His mouth went slack, and for a second I saw something like awareness in his eyes. Then his lips began moving again. I bent down to hear what he was saying.
"… standing on the corner and my brother had a toothpick in his mouth because he thought it made him look tough. All it did was make him look like a fool, and I told him so. I said, you know why those fools hang around in front of Armistead's with toothpicks in their mouths? So people will think they just ate a big dinner there. I guess everybody can recognize a fool except one of its own kind. And my aunt came out and said, You're making your brother cry, when are you ever going to learn to control that mouth of yours?"
I straightened up and rested my left hand on his shoulder. "Alan, talk to me. It's Tim Underhill. I want to say good-bye to you."
He turned his head very slightly in my direction. "Do you remember me?" I asked.
Recognition flared in his eyes. "You old son of a gun. Aren't you dead? I shot the hell out of you."
I knelt beside him, the sheer weight of my relief pushing me close to tears. "Alan, you only hit me in the shoulder."

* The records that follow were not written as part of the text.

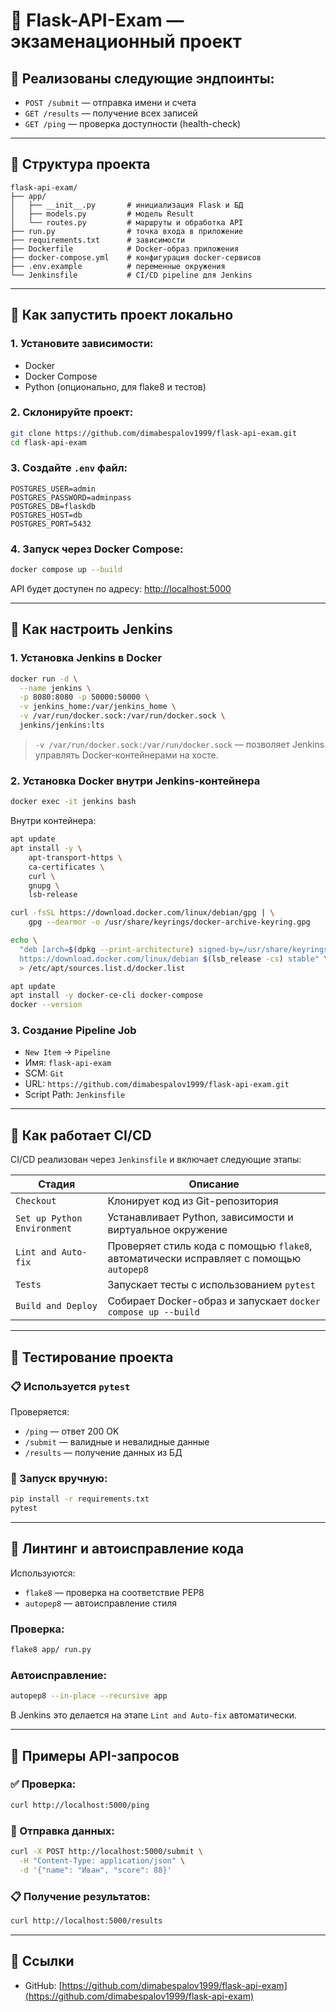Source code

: 
# 📘 Flask-API-Exam — экзаменационный проект

## 📌 Реализованы следующие эндпоинты:
- `POST /submit` — отправка имени и счета
- `GET /results` — получение всех записей
- `GET /ping` — проверка доступности (health-check)

---

## 📁 Структура проекта

```
flask-api-exam/
├── app/
│   ├── __init__.py       # инициализация Flask и БД
│   ├── models.py         # модель Result
│   └── routes.py         # маршруты и обработка API
├── run.py                # точка входа в приложение
├── requirements.txt      # зависимости
├── Dockerfile            # Docker-образ приложения
├── docker-compose.yml    # конфигурация docker-сервисов
├── .env.example          # переменные окружения
└── Jenkinsfile           # CI/CD pipeline для Jenkins
```

---

## 🔧 Как запустить проект локально

### 1. Установите зависимости:
- Docker
- Docker Compose
- Python (опционально, для flake8 и тестов)

### 2. Склонируйте проект:
```bash
git clone https://github.com/dimabespalov1999/flask-api-exam.git
cd flask-api-exam
```

### 3. Создайте `.env` файл:
```env
POSTGRES_USER=admin
POSTGRES_PASSWORD=adminpass
POSTGRES_DB=flaskdb
POSTGRES_HOST=db
POSTGRES_PORT=5432
```

### 4. Запуск через Docker Compose:
```bash
docker compose up --build
```

API будет доступен по адресу: [http://localhost:5000](http://localhost:5000)

---

## 🔧 Как настроить Jenkins

### 1. Установка Jenkins в Docker
```bash
docker run -d \
  --name jenkins \
  -p 8080:8080 -p 50000:50000 \
  -v jenkins_home:/var/jenkins_home \
  -v /var/run/docker.sock:/var/run/docker.sock \
  jenkins/jenkins:lts
```

> `-v /var/run/docker.sock:/var/run/docker.sock` — позволяет Jenkins управлять Docker-контейнерами на хосте.

### 2. Установка Docker внутри Jenkins-контейнера
```bash
docker exec -it jenkins bash
```

Внутри контейнера:
```bash
apt update
apt install -y \
    apt-transport-https \
    ca-certificates \
    curl \
    gnupg \
    lsb-release

curl -fsSL https://download.docker.com/linux/debian/gpg | \
    gpg --dearmor -o /usr/share/keyrings/docker-archive-keyring.gpg

echo \
  "deb [arch=$(dpkg --print-architecture) signed-by=/usr/share/keyrings/docker-archive-keyring.gpg] \
  https://download.docker.com/linux/debian $(lsb_release -cs) stable" \
  > /etc/apt/sources.list.d/docker.list

apt update
apt install -y docker-ce-cli docker-compose
docker --version
```

### 3. Создание Pipeline Job
- `New Item` → `Pipeline`
- Имя: `flask-api-exam`
- SCM: `Git`
- URL: `https://github.com/dimabespalov1999/flask-api-exam.git`
- Script Path: `Jenkinsfile`

---

## 🚀 Как работает CI/CD

CI/CD реализован через `Jenkinsfile` и включает следующие этапы:

| Стадия        | Описание                                                                 |
|---------------|--------------------------------------------------------------------------|
| `Checkout`    | Клонирует код из Git-репозитория                                         |
| `Set up Python Environment` | Устанавливает Python, зависимости и виртуальное окружение |
| `Lint and Auto-fix` | Проверяет стиль кода с помощью `flake8`, автоматически исправляет с помощью `autopep8` |
| `Tests`       | Запускает тесты с использованием `pytest`                               |
| `Build and Deploy` | Собирает Docker-образ и запускает `docker compose up --build`      |

---

## 🧪 Тестирование проекта

### 📋 Используется `pytest`

Проверяется:
- `/ping` — ответ 200 OK
- `/submit` — валидные и невалидные данные
- `/results` — получение данных из БД

### 🚀 Запуск вручную:
```bash
pip install -r requirements.txt
pytest
```

---

## 🧹 Линтинг и автоисправление кода

Используются:
- `flake8` — проверка на соответствие PEP8
- `autopep8` — автоисправление стиля

### Проверка:
```bash
flake8 app/ run.py
```

### Автоисправление:
```bash
autopep8 --in-place --recursive app
```

В Jenkins это делается на этапе `Lint and Auto-fix` автоматически.

---

## 🔗 Примеры API-запросов

### ✅ Проверка:
```bash
curl http://localhost:5000/ping
```

### 📝 Отправка данных:
```bash
curl -X POST http://localhost:5000/submit \
  -H "Content-Type: application/json" \
  -d '{"name": "Иван", "score": 88}'
```

### 📋 Получение результатов:
```bash
curl http://localhost:5000/results
```

---

## 📎 Ссылки
- GitHub: [https://github.com/dimabespalov1999/flask-api-exam](https://github.com/dimabespalov1999/flask-api-exam)

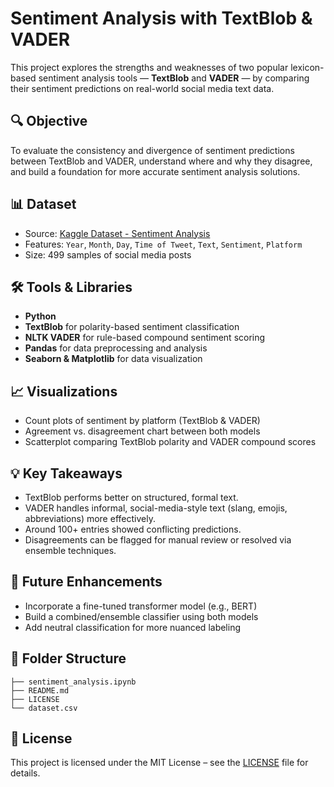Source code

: # Sentiment Analysis with TextBlob & VADER

This project explores the strengths and weaknesses of two popular lexicon-based sentiment analysis tools — **TextBlob** and **VADER** — by comparing their sentiment predictions on real-world social media text data.

## 🔍 Objective
To evaluate the consistency and divergence of sentiment predictions between TextBlob and VADER, understand where and why they disagree, and build a foundation for more accurate sentiment analysis solutions.

## 📊 Dataset
- Source: [Kaggle Dataset - Sentiment Analysis](https://www.kaggle.com/datasets)
- Features: `Year`, `Month`, `Day`, `Time of Tweet`, `Text`, `Sentiment`, `Platform`
- Size: 499 samples of social media posts

## 🛠️ Tools & Libraries
- **Python**
- **TextBlob** for polarity-based sentiment classification
- **NLTK VADER** for rule-based compound sentiment scoring
- **Pandas** for data preprocessing and analysis
- **Seaborn & Matplotlib** for data visualization

## 📈 Visualizations
- Count plots of sentiment by platform (TextBlob & VADER)
- Agreement vs. disagreement chart between both models
- Scatterplot comparing TextBlob polarity and VADER compound scores

## 💡 Key Takeaways
- TextBlob performs better on structured, formal text.
- VADER handles informal, social-media-style text (slang, emojis, abbreviations) more effectively.
- Around 100+ entries showed conflicting predictions.
- Disagreements can be flagged for manual review or resolved via ensemble techniques.

## 🚀 Future Enhancements
- Incorporate a fine-tuned transformer model (e.g., BERT)
- Build a combined/ensemble classifier using both models
- Add neutral classification for more nuanced labeling

## 📁 Folder Structure

```
├── sentiment_analysis.ipynb
├── README.md
├── LICENSE
└── dataset.csv
```

## 📄 License
This project is licensed under the MIT License – see the [LICENSE](LICENSE) file for details.
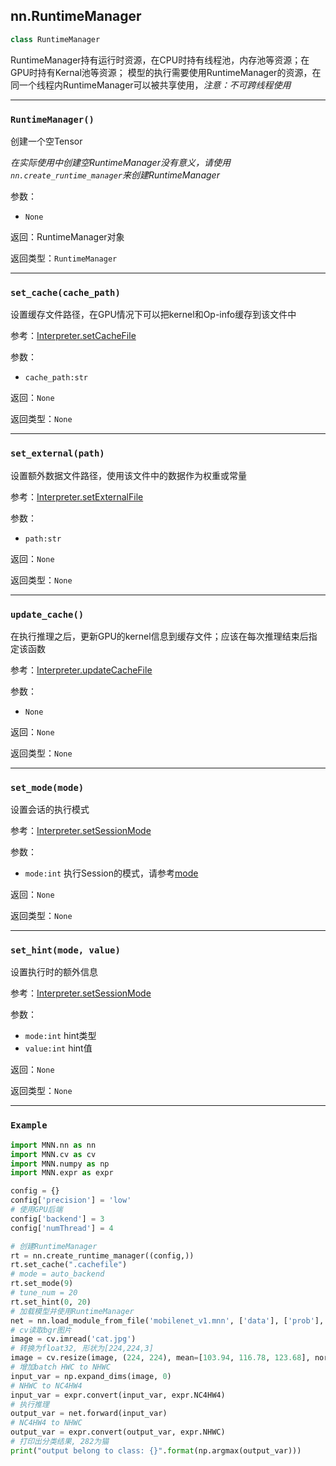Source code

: ## nn.RuntimeManager

```python
class RuntimeManager
```
RuntimeManager持有运行时资源，在CPU时持有线程池，内存池等资源；在GPU时持有Kernal池等资源；
模型的执行需要使用RuntimeManager的资源，在同一个线程内RuntimeManager可以被共享使用，*注意：不可跨线程使用*

---
### `RuntimeManager()`
创建一个空Tensor

*在实际使用中创建空RuntimeManager没有意义，请使用`nn.create_runtime_manager`来创建RuntimeManager*

参数：
- `None`

返回：RuntimeManager对象

返回类型：`RuntimeManager`

---
### `set_cache(cache_path)`

设置缓存文件路径，在GPU情况下可以把kernel和Op-info缓存到该文件中

参考：[Interpreter.setCacheFile](Interpreter.html#setcachefile-cache-path)

参数：
- `cache_path:str`

返回：`None`

返回类型：`None`

---
### `set_external(path)`

设置额外数据文件路径，使用该文件中的数据作为权重或常量

参考：[Interpreter.setExternalFile](Interpreter.html#setexternalfile-path)

参数：
- `path:str`

返回：`None`

返回类型：`None`

---
### `update_cache()`

在执行推理之后，更新GPU的kernel信息到缓存文件；应该在每次推理结束后指定该函数

参考：[Interpreter.updateCacheFile](Interpreter.html#updatecachefile-session-flag)

参数：
- `None`

返回：`None`

返回类型：`None`

---
### `set_mode(mode)`

设置会话的执行模式

参考：[Interpreter.setSessionMode](Interpreter.html#setsessionmode-mode)

参数：
- `mode:int` 执行Session的模式，请参考[mode](Interpreter.html#setsessionmode-mode)

返回：`None`

返回类型：`None`

---
### `set_hint(mode, value)`

设置执行时的额外信息

参考：[Interpreter.setSessionMode](Interpreter.html#setsessionhint-mode-value)

参数：
- `mode:int` hint类型
- `value:int` hint值

返回：`None`

返回类型：`None`

---
### `Example`

```python
import MNN.nn as nn
import MNN.cv as cv
import MNN.numpy as np
import MNN.expr as expr

config = {}
config['precision'] = 'low'
# 使用GPU后端
config['backend'] = 3
config['numThread'] = 4

# 创建RuntimeManager
rt = nn.create_runtime_manager((config,))
rt.set_cache(".cachefile")
# mode = auto_backend
rt.set_mode(9)
# tune_num = 20 
rt.set_hint(0, 20)
# 加载模型并使用RuntimeManager
net = nn.load_module_from_file('mobilenet_v1.mnn', ['data'], ['prob'], runtime_manager=rt)
# cv读取bgr图片
image = cv.imread('cat.jpg')
# 转换为float32, 形状为[224,224,3]        
image = cv.resize(image, (224, 224), mean=[103.94, 116.78, 123.68], norm=[0.017, 0.017, 0.017])
# 增加batch HWC to NHWC
input_var = np.expand_dims(image, 0)
# NHWC to NC4HW4
input_var = expr.convert(input_var, expr.NC4HW4)
# 执行推理
output_var = net.forward(input_var)
# NC4HW4 to NHWC 
output_var = expr.convert(output_var, expr.NHWC)
# 打印出分类结果, 282为猫
print("output belong to class: {}".format(np.argmax(output_var)))
```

"He's dead." Alan's voice recovered a tiny portion of its original strength. Absolute triumph widened his eyes. "I got him."
"You can't stay in this dump," I said. "We have to get you out of here."
"Listen, kiddo." A smile stretched the loose mouth, and the shrunken face and enormous eyebrows summoned me nearer. "All I have to do is get out of this bed. There's a place I once showed my brother, over by the river. If I can watch my big motormouth, uh…" He blinked. Fluid wobbled in the red wells of his eyelids. "Curse of my life. Talk first, think later." Alan closed his eyes and sank into the pillow.
I said, "Alan?" Tears leaked from his closed eyelids and slipped into the gauze of his whiskers. After a second, I realized that he had fallen asleep.
When I let myself back into the car, Mangelotti glowered at me. "I guess you don't have a watch."
I said, "If you bitch one more time, I'll ram your teeth down your throat with this cast."